The successful projects, to be completed by the end of the year, were announced by Arts Partners in Creative Development, a partnership of the provincial government, the City of Vancouver, Canada Council for the Arts, Vancouver Foundation, Vanoc and 2010 Legacies Now.
The group has $6.5 million to invest in arts events over three years, with the idea of creating cultural events that could run at the same time as the Vancouver 2010 Olympics.
The largest grant went to the Prince George Regional Art Gallery Association, which won $201,850 to commission Alberta's Peter von Tiesenhausen to create a 20-foot bronze sculpture called Balance, that will be a meditation on the pine beetle epidemic.
The Vancouver Art Gallery won $75,000 to commission a new work, an installation by local artist Reece Terris that will occupy the main atrium of the gallery.
Called Ought Apartment, the piece will be a tower with six stacked apartments that reflect the styles of the last six decades of housing in Vancouver.
Axis Theatre Society of Vancouver, working with Montreal's Centaur Theatre, were successful in getting $115,000 toward a production of Don Quixote, an adaptation of the classic novel by playwrights Colin Heath and Peter Anderson.
They will perform the work using mask, mime, puppetry, acrobatics and other innovative theatre techniques.
The Coastal Jazz and Blues Society will commission Canadian clarinetist Fran?ois Houle and Swedish saxophonist Mats Gustafsson to collaborate on a work called Ice Hockey: Canada vs Sweden.
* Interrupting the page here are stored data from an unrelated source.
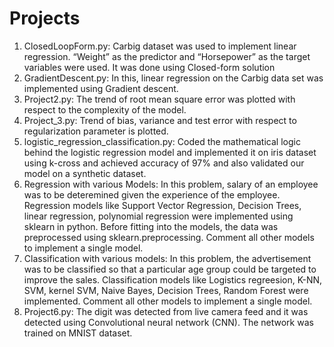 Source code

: # Projects
1) ClosedLoopForm.py: Carbig dataset was used to implement linear regression. “Weight” as the predictor and “Horsepower” as the target variables were used. It was done using Closed-form solution
2) GradientDescent.py: In this, linear regression on the Carbig data set was implemented using Gradient descent.
3) Project2.py: The trend of root mean square error was plotted with respect to the complexity of the model.
4) Project_3.py: Trend of bias, variance and test error with respect to regularization parameter is plotted.
5) logistic_regression_classification.py: Coded the mathematical logic behind the logistic regression model and implemented it on iris        dataset using k-cross and achieved accuracy of 97% and also validated our model on a synthetic dataset.
6) Regression with various Models: In this problem, salary of an employee was to be deteremined given the experience of the employee.        Regression models like Support Vector Regression, Decision Trees, linear regression, polynomial regression were implemented using   sklearn in python. Before fitting into the models, the data was preprocessed using sklearn.preprocessing. Comment all other models to implement a single model.
7) Classification with various models: In this problem, the advertisement was to be classified so that a particular age group could be targeted to improve the sales. Classification models like Logistics regreesion, K-NN, SVM, kernel SVM, Naive Bayes, Decision Trees, Random Forest were implemented. Comment all other models to implement a single model.
8) Project6.py: The digit was detected from live camera feed and it was detected using Convolutional neural network (CNN). The network was trained on MNIST dataset.
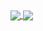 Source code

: <!---
![Xenofront's GitHub stats](https://github-readme-stats.vercel.app/api?username=xenofront&count_private=true&show_icons=true&theme=dracula)

[![Top Langs](https://github-readme-stats.vercel.app/api/top-langs/?username=xenofront&layout=compact&theme=dracula)](https://github.com/anuraghazra/github-readme-stats)
-->

<a href="https://github.com/xenofront/crypto-app">
  <img align="center" src="https://github-readme-stats.vercel.app/api?username=xenofront&count_private=true&show_icons=true&theme=dracula" />
</a>
<a href="https://github.com/anuraghazra/convoychat">
  <img align="center" src="https://github-readme-stats.vercel.app/api/top-langs/?username=xenofront&layout=compact&theme=dracula" />
</a>
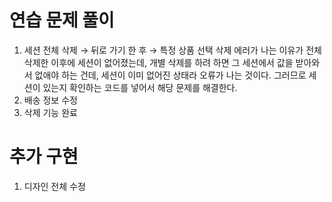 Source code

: # 연습 문제 풀이
1. 세션 전체 삭제 → 뒤로 가기 한 후 → 특정 상품 선택 삭제
   에러가 나는 이유가 전체삭제한 이후에 세션이 없어졌는데, 개별 삭제를 하려 하면 그 세션에서 값을 받아와서 없애야 하는 건데, 세션이 이미 없어진 상태라 오류가 나는 것이다.
   그러므로 세션이 있는지 확인하는 코드를 넣어서 해당 문제를 해결한다.
2. 배송 정보 수정
3. 삭제 기능 완료

# 추가 구현
1. 디자인 전체 수정
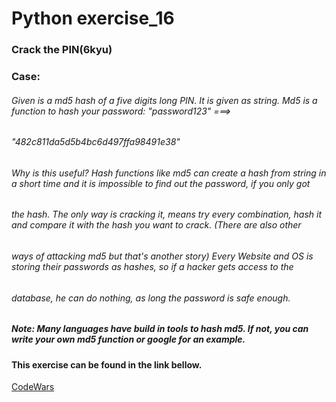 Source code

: # Python exercise_16
### Crack the PIN(6kyu)



### Case:
###### Given is a md5 hash of a five digits long PIN. It is given as string. Md5 is a function to hash your password: "password123" ===>
###### "482c811da5d5b4bc6d497ffa98491e38"
###### Why is this useful? Hash functions like md5 can create a hash from string in a short time and it is impossible to find out the password, if you only got
###### the hash. The only way is cracking it, means try every combination, hash it and compare it with the hash you want to crack. (There are also other
###### ways of attacking md5 but that's another story) Every Website and OS is storing their passwords as hashes, so if a hacker gets access to the
###### database, he can do nothing, as long the password is safe enough.
##### Note: Many languages have build in tools to hash md5. If not, you can write your own md5 function or google for an example.

#### This exercise can be found in the link bellow.
[CodeWars](https://www.codewars.com/kata/5efae11e2d12df00331f91a6/python)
The society has won $90,000 to create and perform the work.
The two will create music based on the rules, systems and culture of ice hockey, an Olympic sport and an important part of the culture of both countries.
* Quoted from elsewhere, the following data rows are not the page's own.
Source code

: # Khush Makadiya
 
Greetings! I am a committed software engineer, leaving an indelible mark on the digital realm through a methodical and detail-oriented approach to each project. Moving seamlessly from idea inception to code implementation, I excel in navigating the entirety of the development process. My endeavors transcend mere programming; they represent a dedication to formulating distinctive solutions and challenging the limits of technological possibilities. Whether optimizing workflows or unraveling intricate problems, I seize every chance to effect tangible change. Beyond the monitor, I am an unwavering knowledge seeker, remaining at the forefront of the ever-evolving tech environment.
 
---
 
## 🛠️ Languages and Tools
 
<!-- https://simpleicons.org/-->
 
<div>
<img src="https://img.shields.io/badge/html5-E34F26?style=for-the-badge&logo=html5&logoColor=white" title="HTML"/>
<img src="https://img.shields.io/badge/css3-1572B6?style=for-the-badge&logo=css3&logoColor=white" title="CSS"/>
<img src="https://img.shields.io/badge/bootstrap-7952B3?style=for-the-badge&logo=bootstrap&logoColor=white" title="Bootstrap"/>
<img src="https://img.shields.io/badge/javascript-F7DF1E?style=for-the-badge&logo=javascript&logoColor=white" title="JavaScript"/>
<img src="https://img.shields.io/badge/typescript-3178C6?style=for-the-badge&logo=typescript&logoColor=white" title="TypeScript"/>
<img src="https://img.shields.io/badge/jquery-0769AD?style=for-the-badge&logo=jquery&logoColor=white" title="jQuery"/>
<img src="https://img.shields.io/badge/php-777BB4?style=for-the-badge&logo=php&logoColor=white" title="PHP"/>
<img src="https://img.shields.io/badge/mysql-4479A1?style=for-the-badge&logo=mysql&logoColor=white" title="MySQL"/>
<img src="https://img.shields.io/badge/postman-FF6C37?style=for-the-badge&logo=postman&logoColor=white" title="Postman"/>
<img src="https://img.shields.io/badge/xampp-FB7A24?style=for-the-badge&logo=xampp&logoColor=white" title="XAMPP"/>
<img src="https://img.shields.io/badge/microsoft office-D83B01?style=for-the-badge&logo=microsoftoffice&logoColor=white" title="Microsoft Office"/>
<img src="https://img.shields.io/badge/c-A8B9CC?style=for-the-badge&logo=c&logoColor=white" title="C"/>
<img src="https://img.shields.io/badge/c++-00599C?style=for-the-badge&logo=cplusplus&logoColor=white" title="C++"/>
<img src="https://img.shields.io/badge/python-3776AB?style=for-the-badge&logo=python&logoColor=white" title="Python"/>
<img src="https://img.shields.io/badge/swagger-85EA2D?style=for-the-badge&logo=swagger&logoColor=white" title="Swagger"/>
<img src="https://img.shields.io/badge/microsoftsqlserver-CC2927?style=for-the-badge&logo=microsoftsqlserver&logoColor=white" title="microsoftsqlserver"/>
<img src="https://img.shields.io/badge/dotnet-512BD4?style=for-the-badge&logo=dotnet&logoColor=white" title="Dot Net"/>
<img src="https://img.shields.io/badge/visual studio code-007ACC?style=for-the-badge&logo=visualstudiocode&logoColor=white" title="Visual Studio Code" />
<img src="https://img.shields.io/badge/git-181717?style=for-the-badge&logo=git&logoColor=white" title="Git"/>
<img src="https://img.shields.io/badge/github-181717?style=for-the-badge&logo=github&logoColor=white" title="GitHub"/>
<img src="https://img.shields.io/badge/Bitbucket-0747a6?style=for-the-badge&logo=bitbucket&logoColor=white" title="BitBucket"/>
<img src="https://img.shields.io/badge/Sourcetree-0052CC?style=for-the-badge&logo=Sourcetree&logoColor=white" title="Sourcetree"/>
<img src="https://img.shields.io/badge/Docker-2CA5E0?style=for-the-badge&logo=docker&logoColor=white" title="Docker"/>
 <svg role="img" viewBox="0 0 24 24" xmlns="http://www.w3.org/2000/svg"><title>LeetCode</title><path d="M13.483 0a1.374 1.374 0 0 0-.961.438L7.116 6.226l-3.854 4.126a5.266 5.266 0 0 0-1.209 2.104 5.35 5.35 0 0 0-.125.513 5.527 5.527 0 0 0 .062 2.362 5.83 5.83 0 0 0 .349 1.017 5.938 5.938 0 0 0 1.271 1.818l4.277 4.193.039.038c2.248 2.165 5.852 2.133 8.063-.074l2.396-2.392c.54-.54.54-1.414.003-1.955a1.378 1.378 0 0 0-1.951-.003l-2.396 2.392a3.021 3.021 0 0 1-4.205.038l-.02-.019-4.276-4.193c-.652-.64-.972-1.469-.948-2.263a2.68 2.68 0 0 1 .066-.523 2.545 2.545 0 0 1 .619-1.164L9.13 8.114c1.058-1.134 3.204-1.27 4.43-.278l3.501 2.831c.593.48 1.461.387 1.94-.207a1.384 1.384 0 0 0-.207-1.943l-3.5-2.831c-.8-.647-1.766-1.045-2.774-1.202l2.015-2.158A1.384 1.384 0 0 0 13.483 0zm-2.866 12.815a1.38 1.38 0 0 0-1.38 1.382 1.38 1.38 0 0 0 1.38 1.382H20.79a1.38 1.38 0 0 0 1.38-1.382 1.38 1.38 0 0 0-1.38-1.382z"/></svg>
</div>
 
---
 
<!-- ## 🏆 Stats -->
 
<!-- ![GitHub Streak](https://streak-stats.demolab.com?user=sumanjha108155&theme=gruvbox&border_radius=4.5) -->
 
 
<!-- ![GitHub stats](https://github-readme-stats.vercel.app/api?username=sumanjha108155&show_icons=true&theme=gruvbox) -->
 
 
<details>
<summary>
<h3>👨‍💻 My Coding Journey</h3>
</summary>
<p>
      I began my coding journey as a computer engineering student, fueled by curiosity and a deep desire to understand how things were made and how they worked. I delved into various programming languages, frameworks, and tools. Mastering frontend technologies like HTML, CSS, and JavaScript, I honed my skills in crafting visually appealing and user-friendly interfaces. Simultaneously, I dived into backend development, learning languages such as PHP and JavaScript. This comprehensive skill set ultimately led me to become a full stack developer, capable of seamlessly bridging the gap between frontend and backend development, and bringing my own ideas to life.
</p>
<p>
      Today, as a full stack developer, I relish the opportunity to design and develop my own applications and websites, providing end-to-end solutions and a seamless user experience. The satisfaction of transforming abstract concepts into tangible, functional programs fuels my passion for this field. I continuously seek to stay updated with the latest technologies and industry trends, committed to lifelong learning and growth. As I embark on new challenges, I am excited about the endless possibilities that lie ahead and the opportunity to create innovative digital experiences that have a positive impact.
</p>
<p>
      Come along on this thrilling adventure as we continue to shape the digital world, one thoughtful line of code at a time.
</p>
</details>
The Dancing on the Edge Festival has been awarded $150,000 to commission 10 new dances for the festival, celebrating its 20th anniversary in 2008.
Dances will be performed in Downtown Eastside
Choreographers such as Serge Bennathan, Joe Laughlin and Tara Cheyenne Friendenberg have been asked to create new works. Three of the dances will be performed in public areas in Vancouver's Downtown Eastside neighbourhood.
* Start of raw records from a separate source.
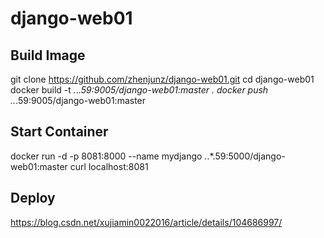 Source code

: # django-web01

## Build Image
git clone https://github.com/zhenjunz/django-web01.git
cd django-web01
docker build -t *.*.*.59:9005/django-web01:master .
docker push *.*.*.59:9005/django-web01:master

## Start Container
docker run -d -p 8081:8000 --name mydjango *.*.*.59:5000/django-web01:master
curl localhost:8081

## Deploy
https://blog.csdn.net/xujiamin0022016/article/details/104686997/ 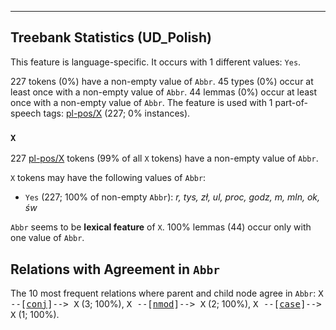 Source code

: 

--------------------------------------------------------------------------------

## Treebank Statistics (UD_Polish)

This feature is language-specific.
It occurs with 1 different values: `Yes`.

227 tokens (0%) have a non-empty value of `Abbr`.
45 types (0%) occur at least once with a non-empty value of `Abbr`.
44 lemmas (0%) occur at least once with a non-empty value of `Abbr`.
The feature is used with 1 part-of-speech tags: [pl-pos/X]() (227; 0% instances).

### `X`

227 [pl-pos/X]() tokens (99% of all `X` tokens) have a non-empty value of `Abbr`.

`X` tokens may have the following values of `Abbr`:

* `Yes` (227; 100% of non-empty `Abbr`): <em>r, tys, zł, ul, proc, godz, m, mln, ok, św</em>

`Abbr` seems to be **lexical feature** of `X`. 100% lemmas (44) occur only with one value of `Abbr`.

## Relations with Agreement in `Abbr`

The 10 most frequent relations where parent and child node agree in `Abbr`:
<tt>X --[<a href="../dep/conj.html">conj</a>]--> X</tt> (3; 100%),
<tt>X --[<a href="../dep/nmod.html">nmod</a>]--> X</tt> (2; 100%),
<tt>X --[<a href="../dep/case.html">case</a>]--> X</tt> (1; 100%).

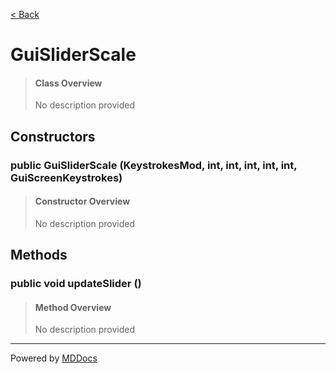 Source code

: [< Back](README.md)
# GuiSliderScale #
>#### Class Overview ####
>No description provided
## Constructors ##
### public GuiSliderScale (KeystrokesMod, int, int, int, int, int, GuiScreenKeystrokes) ###
>#### Constructor Overview ####
>No description provided
>
## Methods ##
### public void updateSlider () ###
>#### Method Overview ####
>No description provided
>

---
Powered by [MDDocs](https://github.com/VRCube/MDDocs) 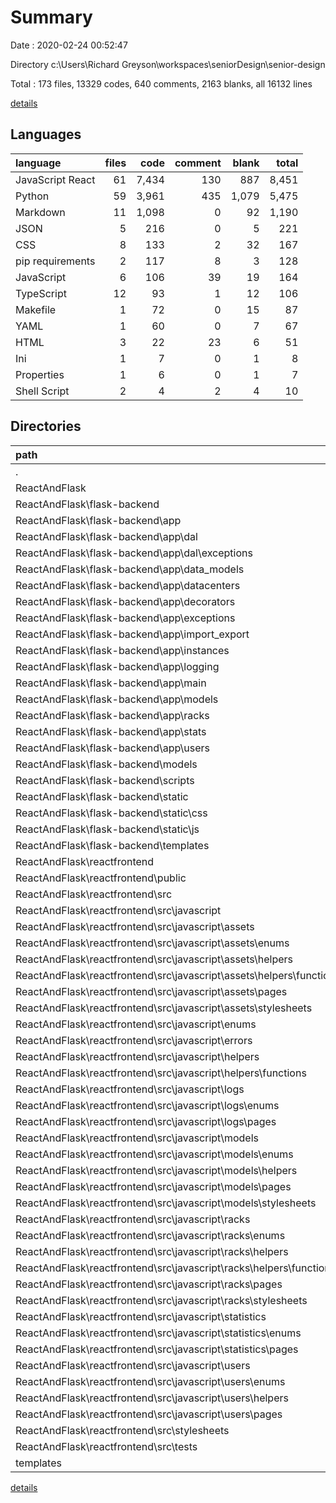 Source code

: # Summary

Date : 2020-02-24 00:52:47

Directory c:\Users\Richard Greyson\workspaces\seniorDesign\senior-design

Total : 173 files,  13329 codes, 640 comments, 2163 blanks, all 16132 lines

[details](details.md)

## Languages
| language | files | code | comment | blank | total |
| :--- | ---: | ---: | ---: | ---: | ---: |
| JavaScript React | 61 | 7,434 | 130 | 887 | 8,451 |
| Python | 59 | 3,961 | 435 | 1,079 | 5,475 |
| Markdown | 11 | 1,098 | 0 | 92 | 1,190 |
| JSON | 5 | 216 | 0 | 5 | 221 |
| CSS | 8 | 133 | 2 | 32 | 167 |
| pip requirements | 2 | 117 | 8 | 3 | 128 |
| JavaScript | 6 | 106 | 39 | 19 | 164 |
| TypeScript | 12 | 93 | 1 | 12 | 106 |
| Makefile | 1 | 72 | 0 | 15 | 87 |
| YAML | 1 | 60 | 0 | 7 | 67 |
| HTML | 3 | 22 | 23 | 6 | 51 |
| Ini | 1 | 7 | 0 | 1 | 8 |
| Properties | 1 | 6 | 0 | 1 | 7 |
| Shell Script | 2 | 4 | 2 | 4 | 10 |

## Directories
| path | files | code | comment | blank | total |
| :--- | ---: | ---: | ---: | ---: | ---: |
| . | 173 | 13,329 | 640 | 2,163 | 16,132 |
| ReactAndFlask | 164 | 13,057 | 632 | 2,133 | 15,822 |
| ReactAndFlask\flask-backend | 76 | 5,087 | 442 | 1,148 | 6,677 |
| ReactAndFlask\flask-backend\app | 60 | 4,821 | 409 | 1,024 | 6,254 |
| ReactAndFlask\flask-backend\app\dal | 9 | 742 | 51 | 178 | 971 |
| ReactAndFlask\flask-backend\app\dal\exceptions | 1 | 3 | 0 | 1 | 4 |
| ReactAndFlask\flask-backend\app\data_models | 6 | 328 | 52 | 64 | 444 |
| ReactAndFlask\flask-backend\app\datacenters | 5 | 334 | 5 | 69 | 408 |
| ReactAndFlask\flask-backend\app\decorators | 2 | 72 | 2 | 21 | 95 |
| ReactAndFlask\flask-backend\app\exceptions | 2 | 36 | 0 | 22 | 58 |
| ReactAndFlask\flask-backend\app\import_export | 2 | 184 | 30 | 61 | 275 |
| ReactAndFlask\flask-backend\app\instances | 5 | 888 | 25 | 127 | 1,040 |
| ReactAndFlask\flask-backend\app\logging | 3 | 193 | 30 | 76 | 299 |
| ReactAndFlask\flask-backend\app\main | 2 | 4 | 0 | 3 | 7 |
| ReactAndFlask\flask-backend\app\models | 5 | 521 | 15 | 76 | 612 |
| ReactAndFlask\flask-backend\app\racks | 5 | 448 | 18 | 83 | 549 |
| ReactAndFlask\flask-backend\app\stats | 5 | 285 | 2 | 52 | 339 |
| ReactAndFlask\flask-backend\app\users | 7 | 737 | 174 | 180 | 1,091 |
| ReactAndFlask\flask-backend\models | 1 | 0 | 0 | 1 | 1 |
| ReactAndFlask\flask-backend\scripts | 6 | 145 | 13 | 56 | 214 |
| ReactAndFlask\flask-backend\static | 4 | 4 | 5 | 4 | 13 |
| ReactAndFlask\flask-backend\static\css | 1 | 1 | 1 | 1 | 3 |
| ReactAndFlask\flask-backend\static\js | 3 | 3 | 4 | 3 | 10 |
| ReactAndFlask\flask-backend\templates | 1 | 1 | 0 | 1 | 2 |
| ReactAndFlask\reactfrontend | 88 | 7,970 | 190 | 985 | 9,145 |
| ReactAndFlask\reactfrontend\public | 2 | 45 | 23 | 5 | 73 |
| ReactAndFlask\reactfrontend\src | 83 | 7,762 | 167 | 946 | 8,875 |
| ReactAndFlask\reactfrontend\src\javascript | 74 | 7,573 | 161 | 915 | 8,649 |
| ReactAndFlask\reactfrontend\src\javascript\assets | 18 | 2,756 | 101 | 349 | 3,206 |
| ReactAndFlask\reactfrontend\src\javascript\assets\enums | 2 | 31 | 0 | 2 | 33 |
| ReactAndFlask\reactfrontend\src\javascript\assets\helpers | 13 | 2,670 | 101 | 333 | 3,104 |
| ReactAndFlask\reactfrontend\src\javascript\assets\helpers\functions | 3 | 56 | 23 | 23 | 102 |
| ReactAndFlask\reactfrontend\src\javascript\assets\pages | 1 | 45 | 0 | 6 | 51 |
| ReactAndFlask\reactfrontend\src\javascript\assets\stylesheets | 1 | 5 | 0 | 2 | 7 |
| ReactAndFlask\reactfrontend\src\javascript\enums | 1 | 4 | 0 | 1 | 5 |
| ReactAndFlask\reactfrontend\src\javascript\errors | 1 | 18 | 4 | 6 | 28 |
| ReactAndFlask\reactfrontend\src\javascript\helpers | 12 | 246 | 1 | 46 | 293 |
| ReactAndFlask\reactfrontend\src\javascript\helpers\functions | 6 | 51 | 0 | 14 | 65 |
| ReactAndFlask\reactfrontend\src\javascript\logs | 2 | 153 | 0 | 26 | 179 |
| ReactAndFlask\reactfrontend\src\javascript\logs\enums | 1 | 4 | 0 | 1 | 5 |
| ReactAndFlask\reactfrontend\src\javascript\logs\pages | 1 | 149 | 0 | 25 | 174 |
| ReactAndFlask\reactfrontend\src\javascript\models | 11 | 1,823 | 7 | 176 | 2,006 |
| ReactAndFlask\reactfrontend\src\javascript\models\enums | 2 | 23 | 0 | 2 | 25 |
| ReactAndFlask\reactfrontend\src\javascript\models\helpers | 6 | 1,355 | 0 | 113 | 1,468 |
| ReactAndFlask\reactfrontend\src\javascript\models\pages | 1 | 444 | 7 | 56 | 507 |
| ReactAndFlask\reactfrontend\src\javascript\models\stylesheets | 1 | 0 | 0 | 1 | 1 |
| ReactAndFlask\reactfrontend\src\javascript\racks | 11 | 932 | 0 | 122 | 1,054 |
| ReactAndFlask\reactfrontend\src\javascript\racks\enums | 2 | 12 | 0 | 2 | 14 |
| ReactAndFlask\reactfrontend\src\javascript\racks\helpers | 4 | 483 | 0 | 51 | 534 |
| ReactAndFlask\reactfrontend\src\javascript\racks\helpers\functions | 1 | 61 | 0 | 4 | 65 |
| ReactAndFlask\reactfrontend\src\javascript\racks\pages | 3 | 403 | 0 | 60 | 463 |
| ReactAndFlask\reactfrontend\src\javascript\racks\stylesheets | 1 | 33 | 0 | 6 | 39 |
| ReactAndFlask\reactfrontend\src\javascript\statistics | 2 | 174 | 0 | 14 | 188 |
| ReactAndFlask\reactfrontend\src\javascript\statistics\enums | 1 | 4 | 0 | 1 | 5 |
| ReactAndFlask\reactfrontend\src\javascript\statistics\pages | 1 | 170 | 0 | 13 | 183 |
| ReactAndFlask\reactfrontend\src\javascript\users | 9 | 772 | 8 | 88 | 868 |
| ReactAndFlask\reactfrontend\src\javascript\users\enums | 2 | 15 | 0 | 2 | 17 |
| ReactAndFlask\reactfrontend\src\javascript\users\helpers | 5 | 409 | 0 | 32 | 441 |
| ReactAndFlask\reactfrontend\src\javascript\users\pages | 1 | 347 | 8 | 51 | 406 |
| ReactAndFlask\reactfrontend\src\stylesheets | 4 | 94 | 1 | 22 | 117 |
| ReactAndFlask\reactfrontend\src\tests | 3 | 90 | 4 | 6 | 100 |
| templates | 1 | 1 | 0 | 1 | 2 |

[details](details.md)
Several of the projects have an international element.
The PuSH International Performing Arts Festival has asked Berlin's Rimini Protokoll theatre group to develop a new theatre work for and about Vancouver.
Rimini Protokoll are famous for creating works for specific locations based on exhaustive research of a city and its life. The project has won $160,000.
The Kootenay School of Writing won $50,000 to commission 18 Canadian and American poets to create new works.
The poets, who are also experimenting with theatre and electronic formats, are to present their pieces at an international conference in August 2008 looking at emerging trends in poetry.
Other projects include:
- $130,000 to the Vancouver Chamber Choir for a variety of chorale works by famed composer R. Murray Schafer and Britain's John Taverner, as well as other Canadian and international composers.
- $95,000 to develop Where the Blood Mixes, a play by First Nations artist Kevin Loring backed by Kamloops Western Theatre, Toronto's Luminato Festival and four other theatre groups.
- $100,000 to create an outdoor performance piece with music, aerial acrobats and new media for the town of Whistler, B.C.